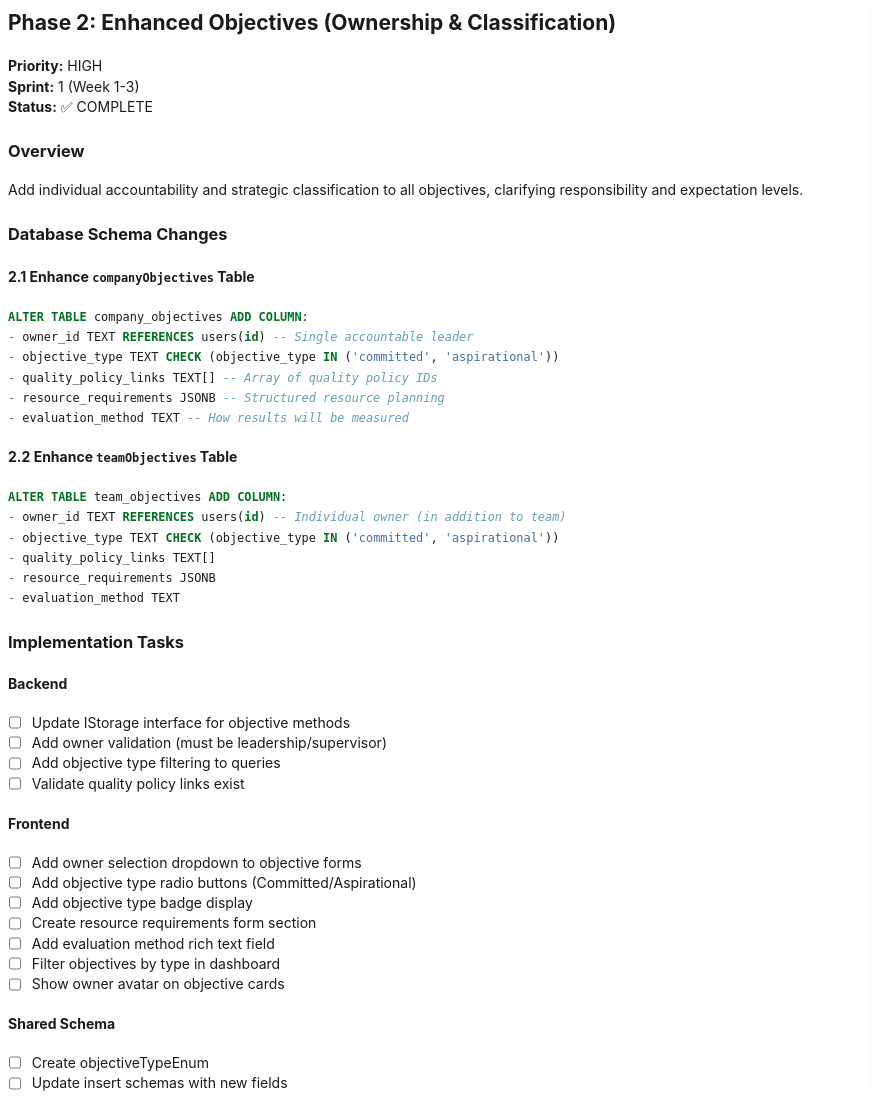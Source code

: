 
## Phase 2: Enhanced Objectives (Ownership & Classification)
**Priority:** HIGH  
**Sprint:** 1 (Week 1-3)  
**Status:** ✅ COMPLETE

### Overview
Add individual accountability and strategic classification to all objectives, clarifying responsibility and expectation levels.

### Database Schema Changes

#### 2.1 Enhance `companyObjectives` Table
```sql
ALTER TABLE company_objectives ADD COLUMN:
- owner_id TEXT REFERENCES users(id) -- Single accountable leader
- objective_type TEXT CHECK (objective_type IN ('committed', 'aspirational'))
- quality_policy_links TEXT[] -- Array of quality policy IDs
- resource_requirements JSONB -- Structured resource planning
- evaluation_method TEXT -- How results will be measured
```

#### 2.2 Enhance `teamObjectives` Table
```sql
ALTER TABLE team_objectives ADD COLUMN:
- owner_id TEXT REFERENCES users(id) -- Individual owner (in addition to team)
- objective_type TEXT CHECK (objective_type IN ('committed', 'aspirational'))
- quality_policy_links TEXT[]
- resource_requirements JSONB
- evaluation_method TEXT
```

### Implementation Tasks

#### Backend
- [ ] Update IStorage interface for objective methods
- [ ] Add owner validation (must be leadership/supervisor)
- [ ] Add objective type filtering to queries
- [ ] Validate quality policy links exist

#### Frontend
- [ ] Add owner selection dropdown to objective forms
- [ ] Add objective type radio buttons (Committed/Aspirational)
- [ ] Add objective type badge display
- [ ] Create resource requirements form section
- [ ] Add evaluation method rich text field
- [ ] Filter objectives by type in dashboard
- [ ] Show owner avatar on objective cards

#### Shared Schema
- [ ] Create objectiveTypeEnum
- [ ] Update insert schemas with new fields

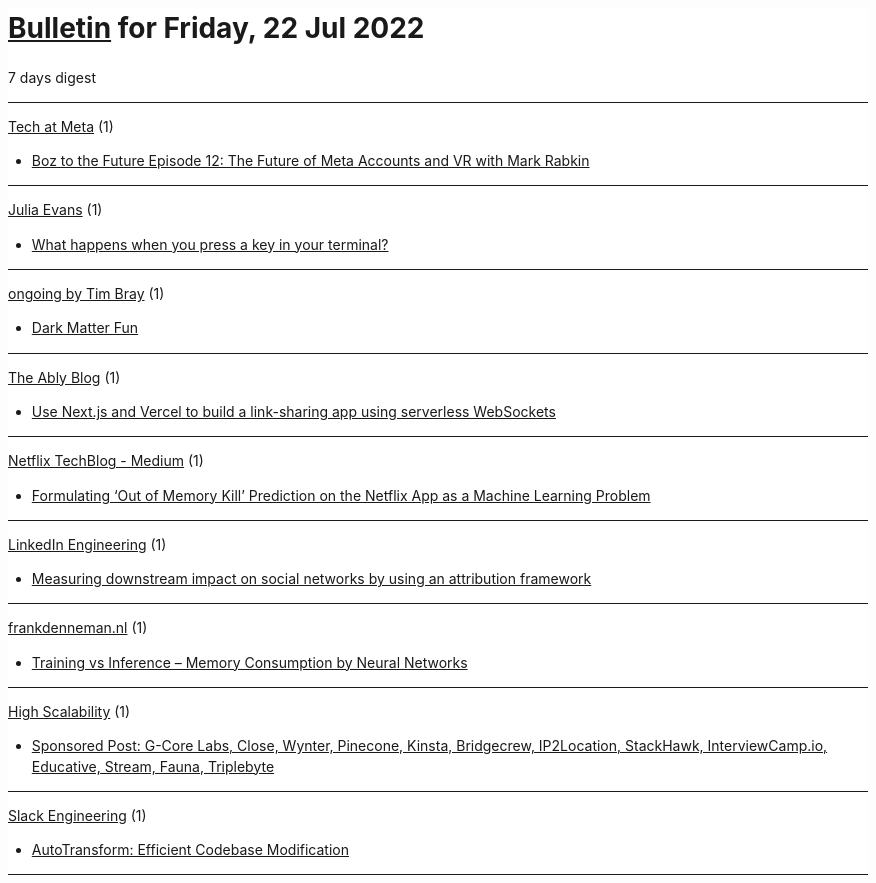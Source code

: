 # [Bulletin](https://github.com/jakub-m/bulletin) for Friday, 22 Jul 2022
    
7 days digest

---




[Tech at Meta](#cb1756a818d44357967042ec143ba676) (1)
* [Boz to the Future Episode 12: The Future of Meta Accounts and VR with Mark Rabkin](#0412cfc21a91311f33ea60cbb4a0086c) <a name="toc_0412cfc21a91311f33ea60cbb4a0086c" />
---

[Julia Evans](#6711cac74c9ca9f828bdb1b3a557f304) (1)
* [What happens when you press a key in your terminal?](#d4f630f005871335d7931ad4bfc392c1) <a name="toc_d4f630f005871335d7931ad4bfc392c1" />
---

[ongoing by Tim Bray](#984a8e1d18d898a18aa4289a8000aaa6) (1)
* [Dark Matter Fun](#34afe5c6f9fca556f4c23d4cdb77e44a) <a name="toc_34afe5c6f9fca556f4c23d4cdb77e44a" />
---

[The Ably Blog](#af083358a3b27168ae508e65b350c87e) (1)
* [Use Next.js and Vercel to build a link-sharing app using serverless WebSockets](#8285eb8dbe8769a4cbd29d5de2426478) <a name="toc_8285eb8dbe8769a4cbd29d5de2426478" />
---

[Netflix TechBlog - Medium](#1d42798c577548f3ec05aa29ede8ebba) (1)
* [Formulating ‘Out of Memory Kill’ Prediction on the Netflix App as a Machine Learning Problem](#67996f73f907b30b0da27436c64430a9) <a name="toc_67996f73f907b30b0da27436c64430a9" />
---

[LinkedIn Engineering](#cb52061ed8ae25390194f1ad803b1b64) (1)
* [Measuring downstream impact on social networks by using an attribution framework](#979f81fb797830377391b997796d828e) <a name="toc_979f81fb797830377391b997796d828e" />
---

[frankdenneman.nl](#6abd22feb1f4d73e77bc17e5adf019dc) (1)
* [Training vs Inference – Memory Consumption by Neural Networks](#2deb9b6dded4d9cec90a7b6b180e1177) <a name="toc_2deb9b6dded4d9cec90a7b6b180e1177" />
---

[High Scalability](#76a48516aa85d0b12f7a8f69a652f258) (1)
* [Sponsored Post: G-Core Labs, Close, Wynter, Pinecone, Kinsta, Bridgecrew, IP2Location, StackHawk, InterviewCamp.io, Educative, Stream, Fauna, Triplebyte](#8ed9dcd47d717101e5f6a310c9d61fc5) <a name="toc_8ed9dcd47d717101e5f6a310c9d61fc5" />
---

[Slack Engineering](#ae903f49c27ccf54fcc3284b84619a7f) (1)
* [AutoTransform: Efficient Codebase Modification](#e1ee9e093dfd4aaa2908a5cede74c7e2) <a name="toc_e1ee9e093dfd4aaa2908a5cede74c7e2" />
---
========
Required action -
From the line holding "[LinkedIn Engineering](#cb52061ed8ae25390194f1ad803b1b64) (1)" through the last line above, reproduce each line exactly and add nothing.

Answer to this problem -
[LinkedIn Engineering](#cb52061ed8ae25390194f1ad803b1b64) (1)
* [Measuring downstream impact on social networks by using an attribution framework](#979f81fb797830377391b997796d828e) <a name="toc_979f81fb797830377391b997796d828e" />
---

[frankdenneman.nl](#6abd22feb1f4d73e77bc17e5adf019dc) (1)
* [Training vs Inference – Memory Consumption by Neural Networks](#2deb9b6dded4d9cec90a7b6b180e1177) <a name="toc_2deb9b6dded4d9cec90a7b6b180e1177" />
---

[High Scalability](#76a48516aa85d0b12f7a8f69a652f258) (1)
* [Sponsored Post: G-Core Labs, Close, Wynter, Pinecone, Kinsta, Bridgecrew, IP2Location, StackHawk, InterviewCamp.io, Educative, Stream, Fauna, Triplebyte](#8ed9dcd47d717101e5f6a310c9d61fc5) <a name="toc_8ed9dcd47d717101e5f6a310c9d61fc5" />
---

[Slack Engineering](#ae903f49c27ccf54fcc3284b84619a7f) (1)
* [AutoTransform: Efficient Codebase Modification](#e1ee9e093dfd4aaa2908a5cede74c7e2) <a name="toc_e1ee9e093dfd4aaa2908a5cede74c7e2" />
---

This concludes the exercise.